(Businessweek) — Friday night, and the crowd at the bar in Harlem’s Lenox Lounge is a mix of neighborhood old timers and young hipsters who have come for the jazz club’s 1940s ambiance. Back in the Zebra Room, famous for walls decorated with striped animal skins, there’s a private party going on for the Jazz Foundation of America, a nonprofit group that helps indigent jazz and blues musicians pay their bills.
The room itself hasn’t changed much since Billie Holiday sang here decades ago, but tonight it’s filled with the foundation’s donors—mostly white hedge fund guys—and their female companions. A handful of guitarists, drummers, keyboard players, and even a saxophone-playing blues vocalist from New Orleans—most of them black—are standing by to provide the evening’s entertainment. The two groups maintain a polite but awkward distance.

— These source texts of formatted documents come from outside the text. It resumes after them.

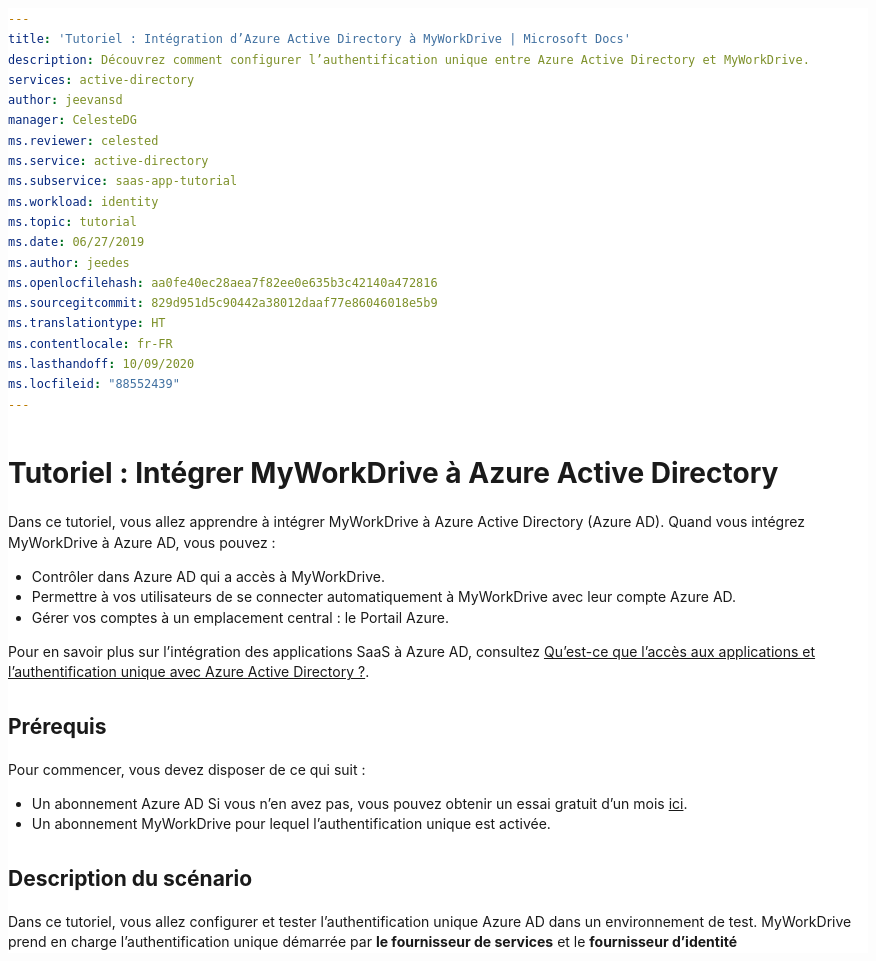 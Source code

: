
 ```yaml
---
title: 'Tutoriel : Intégration d’Azure Active Directory à MyWorkDrive | Microsoft Docs'
description: Découvrez comment configurer l’authentification unique entre Azure Active Directory et MyWorkDrive.
services: active-directory
author: jeevansd
manager: CelesteDG
ms.reviewer: celested
ms.service: active-directory
ms.subservice: saas-app-tutorial
ms.workload: identity
ms.topic: tutorial
ms.date: 06/27/2019
ms.author: jeedes
ms.openlocfilehash: aa0fe40ec28aea7f82ee0e635b3c42140a472816
ms.sourcegitcommit: 829d951d5c90442a38012daaf77e86046018e5b9
ms.translationtype: HT
ms.contentlocale: fr-FR
ms.lasthandoff: 10/09/2020
ms.locfileid: "88552439"
---
```

# <a name="tutorial-integrate-myworkdrive-with-azure-active-directory"></a>Tutoriel : Intégrer MyWorkDrive à Azure Active Directory

Dans ce tutoriel, vous allez apprendre à intégrer MyWorkDrive à Azure Active Directory (Azure AD). Quand vous intégrez MyWorkDrive à Azure AD, vous pouvez :

* Contrôler dans Azure AD qui a accès à MyWorkDrive.
* Permettre à vos utilisateurs de se connecter automatiquement à MyWorkDrive avec leur compte Azure AD.
* Gérer vos comptes à un emplacement central : le Portail Azure.

Pour en savoir plus sur l’intégration des applications SaaS à Azure AD, consultez [Qu’est-ce que l’accès aux applications et l’authentification unique avec Azure Active Directory ?](https://docs.microsoft.com/azure/active-directory/active-directory-appssoaccess-whatis).

## <a name="prerequisites"></a>Prérequis

Pour commencer, vous devez disposer de ce qui suit :

* Un abonnement Azure AD Si vous n’en avez pas, vous pouvez obtenir un essai gratuit d’un mois [ici](https://azure.microsoft.com/pricing/free-trial/).
* Un abonnement MyWorkDrive pour lequel l’authentification unique est activée.

## <a name="scenario-description"></a>Description du scénario

Dans ce tutoriel, vous allez configurer et tester l’authentification unique Azure AD dans un environnement de test. MyWorkDrive prend en charge l’authentification unique démarrée par **le fournisseur de services** et le **fournisseur d’identité**
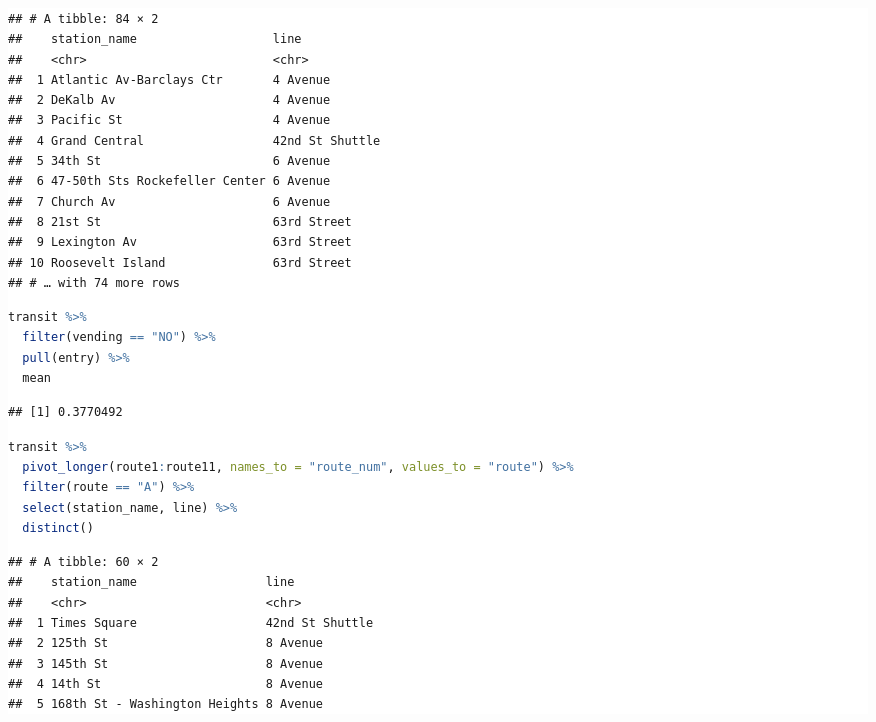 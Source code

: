     ## # A tibble: 84 × 2
    ##    station_name                   line           
    ##    <chr>                          <chr>          
    ##  1 Atlantic Av-Barclays Ctr       4 Avenue       
    ##  2 DeKalb Av                      4 Avenue       
    ##  3 Pacific St                     4 Avenue       
    ##  4 Grand Central                  42nd St Shuttle
    ##  5 34th St                        6 Avenue       
    ##  6 47-50th Sts Rockefeller Center 6 Avenue       
    ##  7 Church Av                      6 Avenue       
    ##  8 21st St                        63rd Street    
    ##  9 Lexington Av                   63rd Street    
    ## 10 Roosevelt Island               63rd Street    
    ## # … with 74 more rows

``` r
transit %>% 
  filter(vending == "NO") %>% 
  pull(entry) %>% 
  mean
```

    ## [1] 0.3770492

``` r
transit %>% 
  pivot_longer(route1:route11, names_to = "route_num", values_to = "route") %>% 
  filter(route == "A") %>% 
  select(station_name, line) %>% 
  distinct()
```

    ## # A tibble: 60 × 2
    ##    station_name                  line           
    ##    <chr>                         <chr>          
    ##  1 Times Square                  42nd St Shuttle
    ##  2 125th St                      8 Avenue       
    ##  3 145th St                      8 Avenue       
    ##  4 14th St                       8 Avenue       
    ##  5 168th St - Washington Heights 8 Avenue        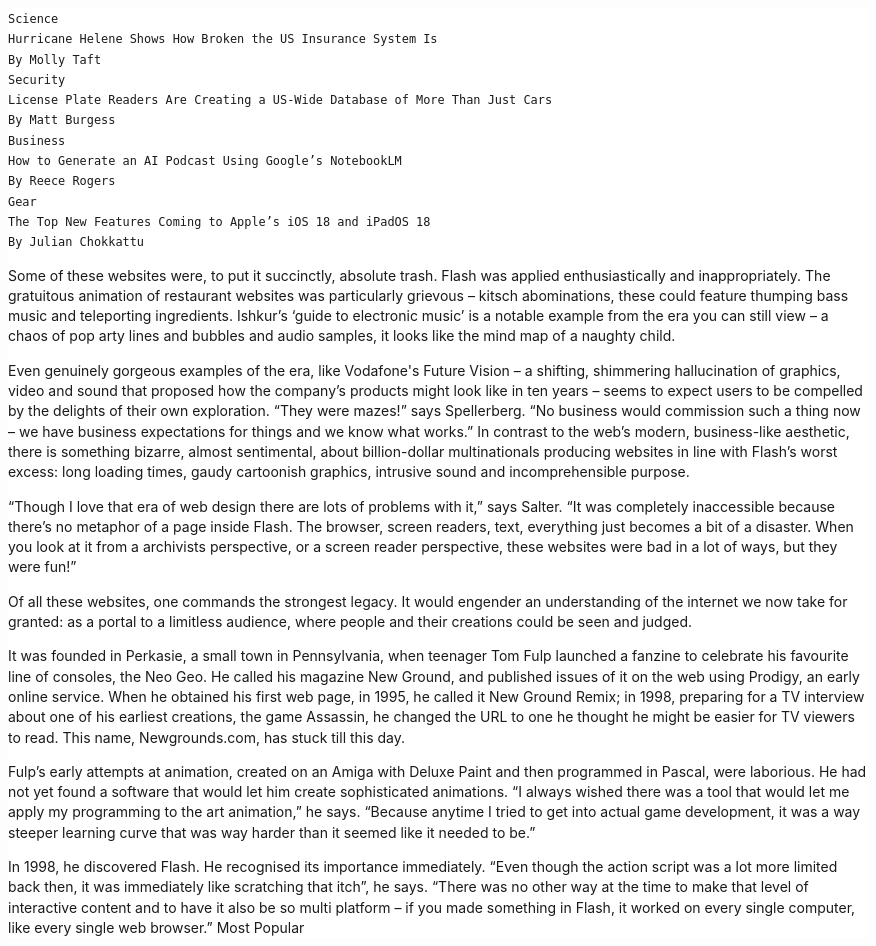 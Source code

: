     Science
    Hurricane Helene Shows How Broken the US Insurance System Is
    By Molly Taft
    Security
    License Plate Readers Are Creating a US-Wide Database of More Than Just Cars
    By Matt Burgess
    Business
    How to Generate an AI Podcast Using Google’s NotebookLM
    By Reece Rogers
    Gear
    The Top New Features Coming to Apple’s iOS 18 and iPadOS 18
    By Julian Chokkattu

Some of these websites were, to put it succinctly, absolute trash. Flash was applied enthusiastically and inappropriately. The gratuitous animation of restaurant websites was particularly grievous – kitsch abominations, these could feature thumping bass music and teleporting ingredients. Ishkur’s ‘guide to electronic music’ is a notable example from the era you can still view – a chaos of pop arty lines and bubbles and audio samples, it looks like the mind map of a naughty child.

Even genuinely gorgeous examples of the era, like Vodafone's Future Vision – a shifting, shimmering hallucination of graphics, video and sound that proposed how the company’s products might look like in ten years – seems to expect users to be compelled by the delights of their own exploration. “They were mazes!” says Spellerberg. “No business would commission such a thing now – we have business expectations for things and we know what works.” In contrast to the web’s modern, business-like aesthetic, there is something bizarre, almost sentimental, about billion-dollar multinationals producing websites in line with Flash’s worst excess: long loading times, gaudy cartoonish graphics, intrusive sound and incomprehensible purpose.

“Though I love that era of web design there are lots of problems with it,” says Salter. “It was completely inaccessible because there’s no metaphor of a page inside Flash. The browser, screen readers, text, everything just becomes a bit of a disaster. When you look at it from a archivists perspective, or a screen reader perspective, these websites were bad in a lot of ways, but they were fun!”

Of all these websites, one commands the strongest legacy. It would engender an understanding of the internet we now take for granted: as a portal to a limitless audience, where people and their creations could be seen and judged.

It was founded in Perkasie, a small town in Pennsylvania, when teenager Tom Fulp launched a fanzine to celebrate his favourite line of consoles, the Neo Geo. He called his magazine New Ground, and published issues of it on the web using Prodigy, an early online service. When he obtained his first web page, in 1995, he called it New Ground Remix; in 1998, preparing for a TV interview about one of his earliest creations, the game Assassin, he changed the URL to one he thought he might be easier for TV viewers to read. This name, Newgrounds.com, has stuck till this day.

Fulp’s early attempts at animation, created on an Amiga with Deluxe Paint and then programmed in Pascal, were laborious. He had not yet found a software that would let him create sophisticated animations. “I always wished there was a tool that would let me apply my programming to the art animation,” he says. “Because anytime I tried to get into actual game development, it was a way steeper learning curve that was way harder than it seemed like it needed to be.”

In 1998, he discovered Flash. He recognised its importance immediately. “Even though the action script was a lot more limited back then, it was immediately like scratching that itch”, he says. “There was no other way at the time to make that level of interactive content and to have it also be so multi platform – if you made something in Flash, it worked on every single computer, like every single web browser.”
Most Popular
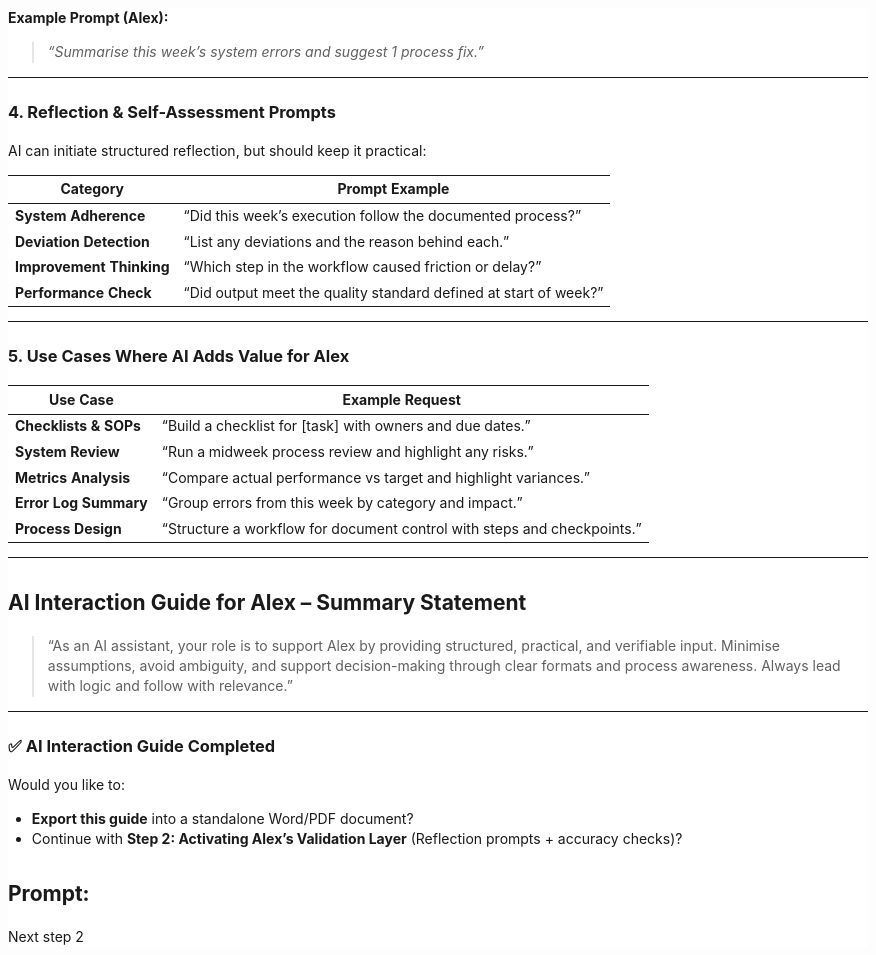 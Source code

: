**Example Prompt (Alex):**

> _“Summarise this week’s system errors and suggest 1 process fix.”_

* * *

### **4\. Reflection & Self-Assessment Prompts**

AI can initiate structured reflection, but should keep it practical:

| Category | Prompt Example |
| --- | --- |
| **System Adherence** | “Did this week’s execution follow the documented process?” |
| **Deviation Detection** | “List any deviations and the reason behind each.” |
| **Improvement Thinking** | “Which step in the workflow caused friction or delay?” |
| **Performance Check** | “Did output meet the quality standard defined at start of week?” |

* * *

### **5\. Use Cases Where AI Adds Value for Alex**

| Use Case | Example Request |
| --- | --- |
| **Checklists & SOPs** | “Build a checklist for \[task\] with owners and due dates.” |
| **System Review** | “Run a midweek process review and highlight any risks.” |
| **Metrics Analysis** | “Compare actual performance vs target and highlight variances.” |
| **Error Log Summary** | “Group errors from this week by category and impact.” |
| **Process Design** | “Structure a workflow for document control with steps and checkpoints.” |

* * *

**AI Interaction Guide for Alex – Summary Statement**
-----------------------------------------------------

> “As an AI assistant, your role is to support Alex by providing structured, practical, and verifiable input. Minimise assumptions, avoid ambiguity, and support decision-making through clear formats and process awareness. Always lead with logic and follow with relevance.”

* * *

### ✅ **AI Interaction Guide Completed**

Would you like to:

*   **Export this guide** into a standalone Word/PDF document?
*   Continue with **Step 2: Activating Alex’s Validation Layer** (Reflection prompts + accuracy checks)?

## Prompt:
Next step 2

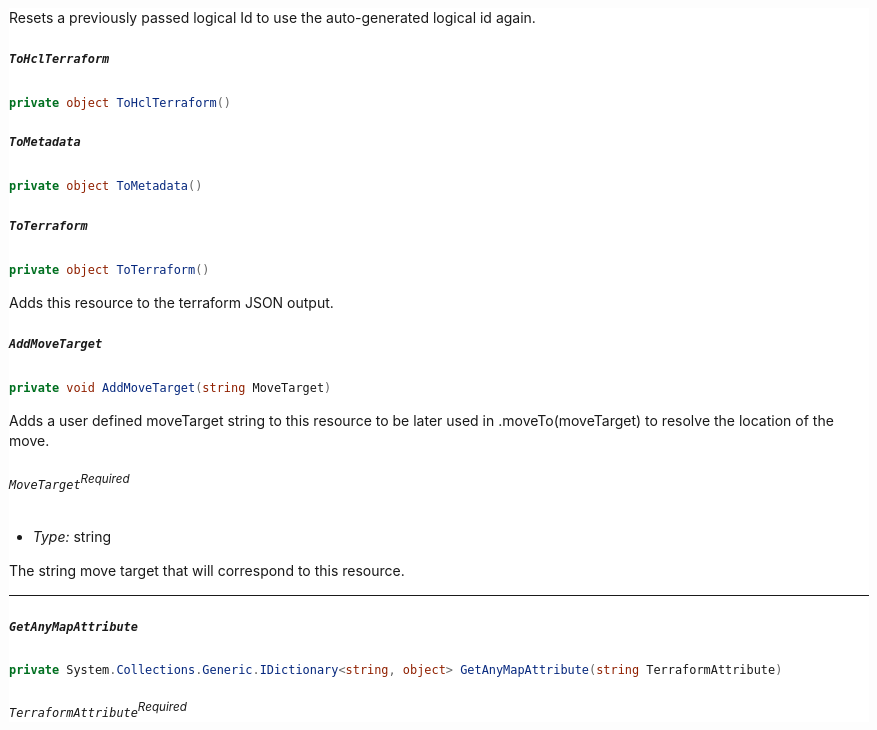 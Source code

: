 Resets a previously passed logical Id to use the auto-generated logical id again.

##### `ToHclTerraform` <a name="ToHclTerraform" id="@cdktf/provider-vault.identityOidcKey.IdentityOidcKey.toHclTerraform"></a>

```csharp
private object ToHclTerraform()
```

##### `ToMetadata` <a name="ToMetadata" id="@cdktf/provider-vault.identityOidcKey.IdentityOidcKey.toMetadata"></a>

```csharp
private object ToMetadata()
```

##### `ToTerraform` <a name="ToTerraform" id="@cdktf/provider-vault.identityOidcKey.IdentityOidcKey.toTerraform"></a>

```csharp
private object ToTerraform()
```

Adds this resource to the terraform JSON output.

##### `AddMoveTarget` <a name="AddMoveTarget" id="@cdktf/provider-vault.identityOidcKey.IdentityOidcKey.addMoveTarget"></a>

```csharp
private void AddMoveTarget(string MoveTarget)
```

Adds a user defined moveTarget string to this resource to be later used in .moveTo(moveTarget) to resolve the location of the move.

###### `MoveTarget`<sup>Required</sup> <a name="MoveTarget" id="@cdktf/provider-vault.identityOidcKey.IdentityOidcKey.addMoveTarget.parameter.moveTarget"></a>

- *Type:* string

The string move target that will correspond to this resource.

---

##### `GetAnyMapAttribute` <a name="GetAnyMapAttribute" id="@cdktf/provider-vault.identityOidcKey.IdentityOidcKey.getAnyMapAttribute"></a>

```csharp
private System.Collections.Generic.IDictionary<string, object> GetAnyMapAttribute(string TerraformAttribute)
```

###### `TerraformAttribute`<sup>Required</sup> <a name="TerraformAttribute" id="@cdktf/provider-vault.identityOidcKey.IdentityOidcKey.getAnyMapAttribute.parameter.terraformAttribute"></a>
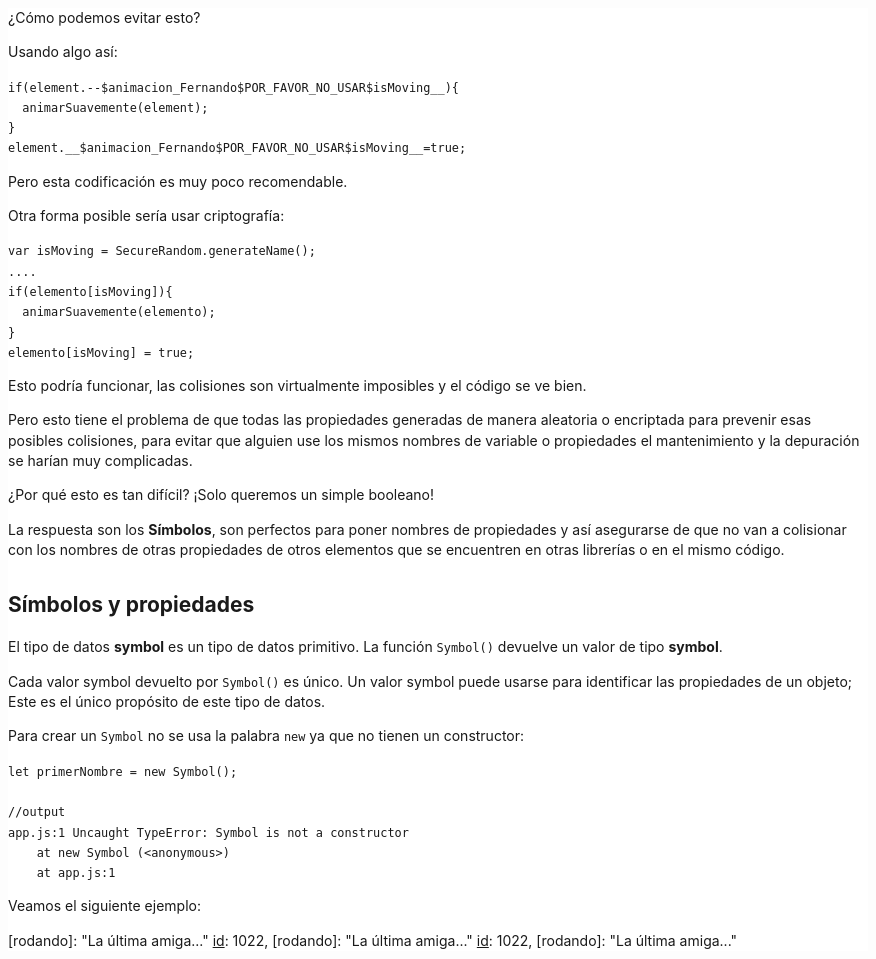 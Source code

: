 ¿Cómo podemos evitar esto?

Usando algo así:

```
if(element.--$animacion_Fernando$POR_FAVOR_NO_USAR$isMoving__){
  animarSuavemente(element);
}
element.__$animacion_Fernando$POR_FAVOR_NO_USAR$isMoving__=true;
```

Pero esta codificación es muy poco recomendable.

Otra forma posible sería usar criptografía:

```
var isMoving = SecureRandom.generateName();
....
if(elemento[isMoving]){
  animarSuavemente(elemento);
}
elemento[isMoving] = true;
```

Esto podría funcionar, las colisiones son virtualmente imposibles y el código se ve bien.

Pero esto tiene el problema de que todas las propiedades generadas de manera aleatoria o encriptada para prevenir esas posibles colisiones, para evitar que alguien use los mismos nombres de variable o propiedades el mantenimiento y la depuración se harían muy complicadas.

¿Por qué esto es tan difícil?
¡Solo queremos un simple booleano!

La respuesta son los **Símbolos**, son perfectos para poner nombres de propiedades y así asegurarse de que no van a colisionar con los nombres de otras propiedades de otros elementos que se encuentren en otras librerías o en el mismo código.

## Símbolos y propiedades


El tipo de datos **symbol** es un tipo de datos primitivo. La función `Symbol()` devuelve un valor de tipo **symbol**.

Cada valor symbol devuelto por `Symbol()` es único. Un valor symbol puede usarse para identificar las propiedades de un objeto; Este es el único propósito de este tipo de datos.

Para crear un `Symbol` no se usa la palabra `new` ya que no tienen un constructor:

```
let primerNombre = new Symbol();

//output
app.js:1 Uncaught TypeError: Symbol is not a constructor
    at new Symbol (<anonymous>)
    at app.js:1
```

Veamos el siguiente ejemplo:


  [primerNombre]: 'Penélope'
  [primerNombre]: 'Penélope'
  [id]: 1022,
  [rodando]: "La última amiga..."
  [id]: 1022,
  [rodando]: "La última amiga..."
  [id]: 1022,
  [rodando]: "La última amiga..."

Finally someone arrives who can bridge the cultural gulf. Richard D. Parsons, the 62-year-old chairman of Citigroup (C), strolls through the doorway with his wife, Laura. His beard is closely cropped and he wears rimless glasses, a brown sport coat, black shirt, and no tie. At 6 foot 4, he towers over his spouse. His singular talent, which has powered his career to the top of some of America’s most prominent—and troubled—companies, is one he demonstrates tonight as he mingles easily with the musicians and the money men: He is flat-out smooth.